Söder spielt auf Grüne Veggie-Initiative an

Söder nannte als Beispiel das Thema Videoüberwachung: "Die Grünen würden gern die Kantine per Video überwachen, um zu sehen, was jemand isst - aber bei der Grenzsicherung hätten sie Probleme."

Söder soll im ersten Quartal dieses Jahres Nachfolger von Ministerpräsident Horst Seehofer (CSU) werden und im Oktober bei der Landtagswahl für die CSU die absolute Mehrheit verteidigen. 

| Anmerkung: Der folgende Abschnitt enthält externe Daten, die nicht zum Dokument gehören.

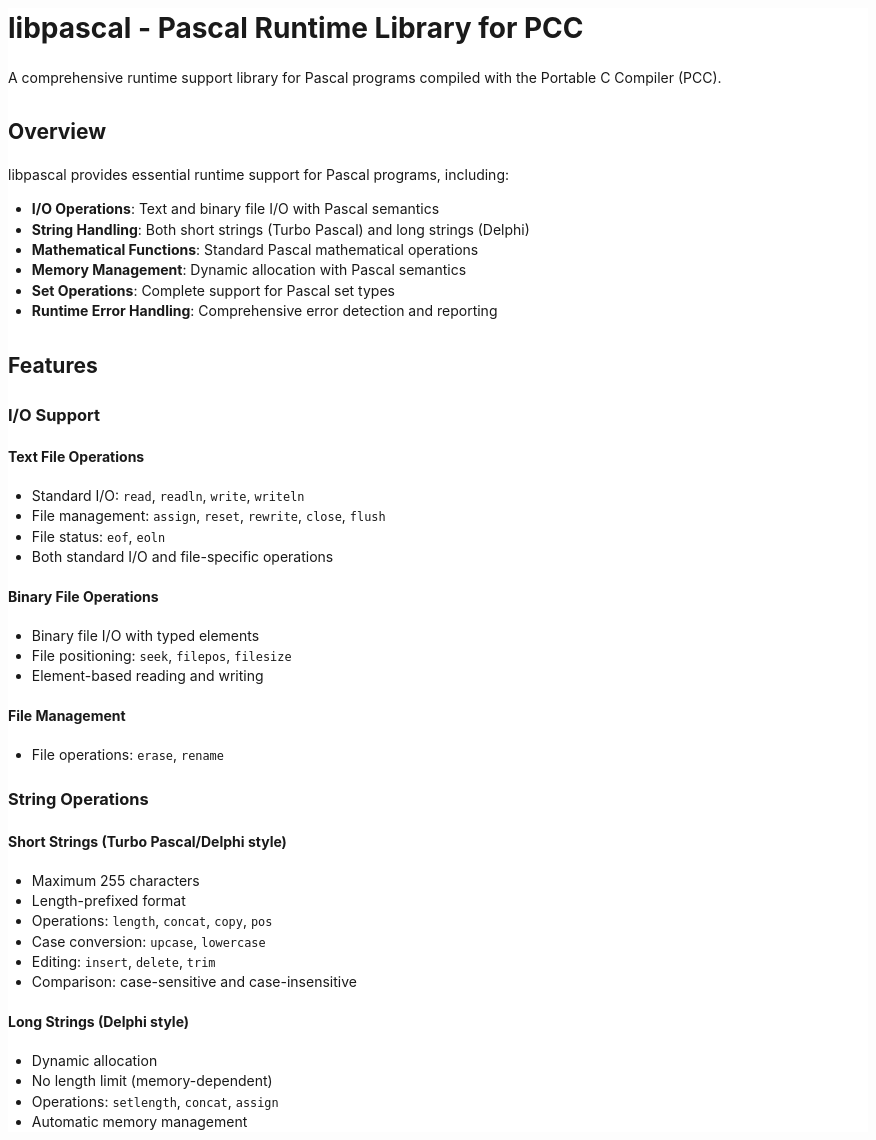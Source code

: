 # libpascal - Pascal Runtime Library for PCC

A comprehensive runtime support library for Pascal programs compiled with the Portable C Compiler (PCC).

## Overview

libpascal provides essential runtime support for Pascal programs, including:

- **I/O Operations**: Text and binary file I/O with Pascal semantics
- **String Handling**: Both short strings (Turbo Pascal) and long strings (Delphi)
- **Mathematical Functions**: Standard Pascal mathematical operations
- **Memory Management**: Dynamic allocation with Pascal semantics
- **Set Operations**: Complete support for Pascal set types
- **Runtime Error Handling**: Comprehensive error detection and reporting

## Features

### I/O Support

#### Text File Operations
- Standard I/O: `read`, `readln`, `write`, `writeln`
- File management: `assign`, `reset`, `rewrite`, `close`, `flush`
- File status: `eof`, `eoln`
- Both standard I/O and file-specific operations

#### Binary File Operations
- Binary file I/O with typed elements
- File positioning: `seek`, `filepos`, `filesize`
- Element-based reading and writing

#### File Management
- File operations: `erase`, `rename`

### String Operations

#### Short Strings (Turbo Pascal/Delphi style)
- Maximum 255 characters
- Length-prefixed format
- Operations: `length`, `concat`, `copy`, `pos`
- Case conversion: `upcase`, `lowercase`
- Editing: `insert`, `delete`, `trim`
- Comparison: case-sensitive and case-insensitive

#### Long Strings (Delphi style)
- Dynamic allocation
- No length limit (memory-dependent)
- Operations: `setlength`, `concat`, `assign`
- Automatic memory management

Die bayerischen Grünen hatten im Oktober bei ihrem Landesparteitag angekündigt, nach der Landtagswahl 2018 auch in Bayern mitregieren und die CSU in einer schwarz-grünen Koalition zu einer anderen Politik zwingen zu wollen. „Wir Grünen, wir können dieses Land verändern“, sagte Hagl damals unter dem Applaus der rund 300 Delegierten. „Die CSU-Herrschaft in Bayern ist nicht zementiert auf ewig.“

Vor einigen Tagen schloss Söder bereits eine Koalition mit der FDP in Bayern aus. Die FDP hatte zuvor angekündigt, sie wolle in Bayern und Hessen mitregieren.